This Privacy Policy explains how Noble & Hours LLC — a New York limited liability company operating worldwide — collects, uses, stores, shares, and ultimately deletes personal data. It exists for two reasons: because we are required by law to publish it, and because the people who entrust their information to the House deserve a plain account of what becomes of it.
This document is distinct from our Discretion Policy, which addresses confidentiality between the House and our clients as a matter of professional honour. This policy addresses the regulatory framework that governs personal data — the GDPR, the UK DPA 2018, the CCPA / CPRA, the New York SHIELD Act, and analogous laws — and your rights under them.
The data controller responsible for personal data processed under this policy is Noble & Hours LLC, a New York limited liability company (NY DOS filing no. 5884721), with principal offices at 685 Fifth Avenue, 20th Floor, New York, NY 10022, USA.
For matters relating specifically to data protection — including any question about this policy, any request to exercise your rights under it, or any complaint — our designated point of contact is the Director of Privacy, reachable at privacy@nobleandhours.com.

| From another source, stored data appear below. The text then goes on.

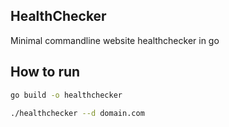 ## HealthChecker
Minimal commandline website healthchecker in go

## How to run

```sh
go build -o healthchecker
```

```sh
./healthchecker --d domain.com
```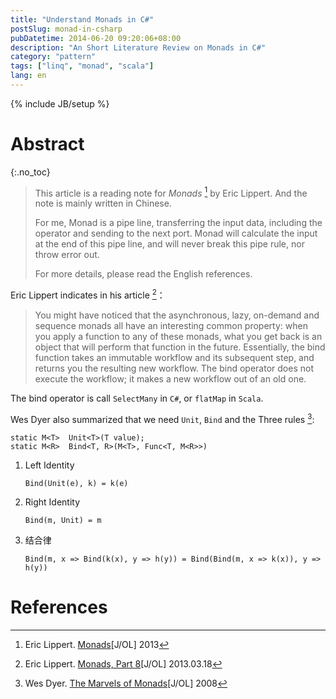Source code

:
 ```yaml
---
title: "Understand Monads in C#"
postSlug: monad-in-csharp
pubDatetime: 2014-06-20 09:20:06+08:00
description: "An Short Literature Review on Monads in C#"
category: "pattern"
tags: ["linq", "monad", "scala"]
lang: en
---
```


{% include JB/setup %}

# Abstract

{:.no_toc}

> This article is a reading note for _Monads_ [^EL13] by Eric Lippert.
> And the note is mainly written in Chinese.
>
> For me, Monad is a pipe line, transferring the input data,
> including the operator and sending to the next port. Monad will
> calculate the input at the end of this pipe line, and will
> never break this pipe rule, nor throw error out.
>
> For more details, please read the English references.

<!--more-->

Eric Lippert indicates in his article [^EL13-8]：

> You might have noticed that the asynchronous, lazy, on-demand and sequence monads all have an interesting common property: when you apply a function to any of these monads, what you get back is an object that will perform that function in the future. Essentially, the bind function takes an immutable workflow and its subsequent step, and returns you the resulting new workflow. The bind operator does not execute the workflow; it makes a new workflow out of an old one.

The bind operator is call `SelectMany` in `C#`, or `flatMap` in `Scala`.

Wes Dyer also summarized that we need `Unit`, `Bind` and the Three rules [^WD08]:

    static M<T>  Unit<T>(T value);
    static M<R>  Bind<T, R>(M<T>, Func<T, M<R>>)

1.  Left Identity

        Bind(Unit(e), k) = k(e)

2.  Right Identity

        Bind(m, Unit) = m

3.  结合律

        Bind(m, x => Bind(k(x), y => h(y)) = Bind(Bind(m, x => k(x)), y => h(y))

# References

[^EL13]: Eric Lippert. [Monads](http://ericlippert.com/category/monads)[J/OL] 2013
[^EL13-2]: Eric Lippert. [Monads, Part 2](http://ericlippert.com/2013/02/25/monads-part-two/)[J/OL] 2013.02.25
[^EL13-3]: Eric Lippert. [Monads, Part 3](http://ericlippert.com/2013/02/28/monads-part-three/)[J/OL] 2013.02.28
[^EL13-4]: Eric Lippert. [Monads, Part 4](http://ericlippert.com/2013/03/04/monads-part-four/)[J/OL] 2013.03.04
[^EL13-5]: Eric Lippert. [Monads, Part 5](http://ericlippert.com/2013/03/07/monads-part-five/)[J/OL] 2013.03.07
[^EL13-8]: Eric Lippert. [Monads, Part 8](http://ericlippert.com/2013/03/18/monads-part-eight/)[J/OL] 2013.03.18
[^EL13-10]: Eric Lippert. [Monads, Part 10](http://ericlippert.com/2013/03/25/monads-part-ten/)[J/OL] 2013.03.25
[^EL11]: Eric Lippert. [Answer to _Are there any connections between Haskell and LINQ?_](http://stackoverflow.com/a/4683716)[EB/OL]. StackOverflow.com 2011.01.13
[^WD08]: Wes Dyer. [The Marvels of Monads](http://blogs.msdn.com/b/wesdyer/archive/2008/01/11/the-marvels-of-monads.aspx)[J/OL] 2008
[^DC13]: Douglas Crockford. Monads and Gonads, in the Speech named _JavaScript the Good Parts_
[^ST13]: Stephen Toub. [Tasks, Monads, and LINQ](http://blogs.msdn.com/b/pfxteam/archive/2013/04/03/tasks-monads-and-linq.aspx)[J/OL] 2013
[^CH13]: 陈浩. [从面向对象的设计模式看软件设计](http://coolshell.cn/articles/8961.html)[J/OL] 2013
[^WL14]: 维基百科. [λ Calculus](https://en.wikipedia.org/wiki/Lambda_calculus)[J/OL] 2014
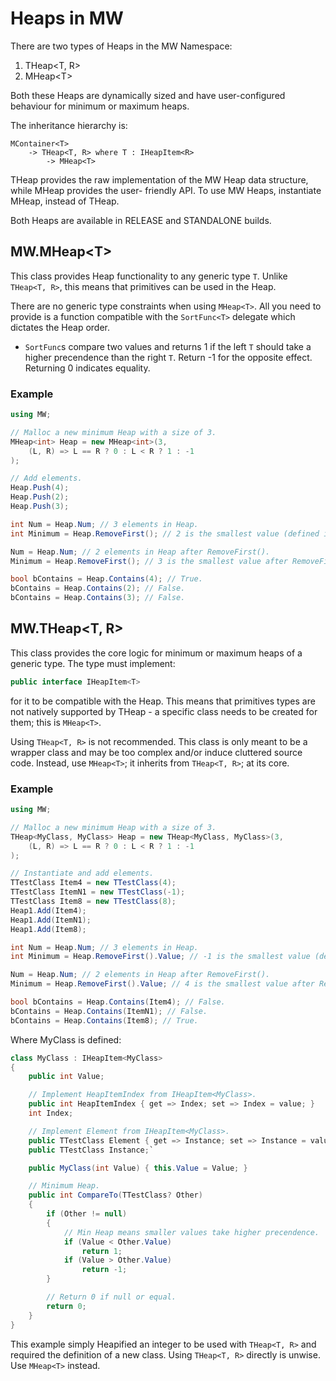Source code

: ﻿# Heaps in MW

There are two types of Heaps in the MW Namespace:
1. THeap&lt;T, R&gt;
1. MHeap&lt;T&gt;

Both these Heaps are dynamically sized and have user-configured behaviour for minimum or maximum heaps.

The inheritance hierarchy is:
```
MContainer<T>
	-> THeap<T, R> where T : IHeapItem<R>
		-> MHeap<T>
```

THeap provides the raw implementation of the MW Heap data structure, while MHeap provides the user-
friendly API. To use MW Heaps, instantiate MHeap, instead of THeap.

Both Heaps are available in RELEASE and STANDALONE builds.

## MW.MHeap&lt;T&gt;

This class provides Heap functionality to any generic type `T`. Unlike `THeap<T, R>`, this means
that primitives can be used in the Heap.

There are no generic type constraints when using `MHeap<T>`. All you need to provide is a
function compatible with the `SortFunc<T>` delegate which dictates the Heap order.
* `SortFunc`s compare two values and returns 1 if the left `T` should take a higher precendence
than the right `T`. Return -1 for the opposite effect. Returning 0 indicates equality.

### Example
```cs
using MW;

// Malloc a new minimum Heap with a size of 3.
MHeap<int> Heap = new MHeap<int>(3,
	(L, R) => L == R ? 0 : L < R ? 1 : -1
);

// Add elements.
Heap.Push(4);
Heap.Push(2);
Heap.Push(3);

int Num = Heap.Num; // 3 elements in Heap.
int Minimum = Heap.RemoveFirst(); // 2 is the smallest value (defined in SortFunc<int>).

Num = Heap.Num; // 2 elements in Heap after RemoveFirst().
Minimum = Heap.RemoveFirst(); // 3 is the smallest value after RemoveFirst().

bool bContains = Heap.Contains(4); // True.
bContains = Heap.Contains(2); // False.
bContains = Heap.Contains(3); // False.

```

## MW.THeap&lt;T, R&gt;

This class provides the core logic for minimum or maximum heaps of a generic type. The type must implement:
```cs
public interface IHeapItem<T>
```
for it to be compatible with the Heap. This means that primitives types are not natively supported
by THeap - a specific class needs to be created for them; this is `MHeap<T>`.

Using `THeap<T, R>` is not recommended. This class is only meant to be a wrapper class and may
be too complex and/or induce cluttered source code. Instead, use `MHeap<T>`; it inherits from
`THeap<T, R>`; at its core.

### Example
```cs
using MW;

// Malloc a new minimum Heap with a size of 3.
THeap<MyClass, MyClass> Heap = new THeap<MyClass, MyClass>(3,
	(L, R) => L == R ? 0 : L < R ? 1 : -1
);

// Instantiate and add elements.
TTestClass Item4 = new TTestClass(4);
TTestClass ItemN1 = new TTestClass(-1);
TTestClass Item8 = new TTestClass(8);
Heap1.Add(Item4);
Heap1.Add(ItemN1);
Heap1.Add(Item8);

int Num = Heap.Num; // 3 elements in Heap.
int Minimum = Heap.RemoveFirst().Value; // -1 is the smallest value (defined by SortFunc<int> or MyClass.CompareTo()).

Num = Heap.Num; // 2 elements in Heap after RemoveFirst().
Minimum = Heap.RemoveFirst().Value; // 4 is the smallest value after RemoveFirst().

bool bContains = Heap.Contains(Item4); // False.
bContains = Heap.Contains(ItemN1); // False.
bContains = Heap.Contains(Item8); // True.

```

Where MyClass is defined:
```cs
class MyClass : IHeapItem<MyClass>
{
	public int Value;

	// Implement HeapItemIndex from IHeapItem<MyClass>.
	public int HeapItemIndex { get => Index; set => Index = value; }
	int Index;

	// Implement Element from IHeapItem<MyClass>.
	public TTestClass Element { get => Instance; set => Instance = value; }
	public TTestClass Instance;`

	public MyClass(int Value) { this.Value = Value; }

	// Minimum Heap.
	public int CompareTo(TTestClass? Other)
	{
		if (Other != null)
		{
			// Min Heap means smaller values take higher precendence.
			if (Value < Other.Value)
				return 1;
			if (Value > Other.Value)
				return -1;
		}

		// Return 0 if null or equal.
		return 0;
	}
}
```

This example simply Heapified an integer to be used with `THeap<T, R>` and required the definition
of a new class. Using `THeap<T, R>` directly is unwise. Use `MHeap<T>` instead.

For data processing connected with engagements that take place within the European Economic Area or the United Kingdom, our representative for the purposes of GDPR Article 27 is reachable at the same address.
We collect only what we need. The categories below are exhaustive — if a category is not listed here, we do not collect it.
- Identification data — full legal name, preferred name, date of birth, residential address, country of residence.
- Contact data — email, telephone, preferred secure messaging channel, emergency contact details.
- Engagement data — the occasion, dates, location, guests, and preferences relating to a booked or proposed engagement.
- Financial data — billing address and tax residence; we never store credit-card numbers ourselves (payment is handled by our PCI-DSS-compliant processor).
- Verification data (clients only) — the limited identity-verification information required by our vetting process: redacted government identification, professional reference, and a single source-of-funds attestation.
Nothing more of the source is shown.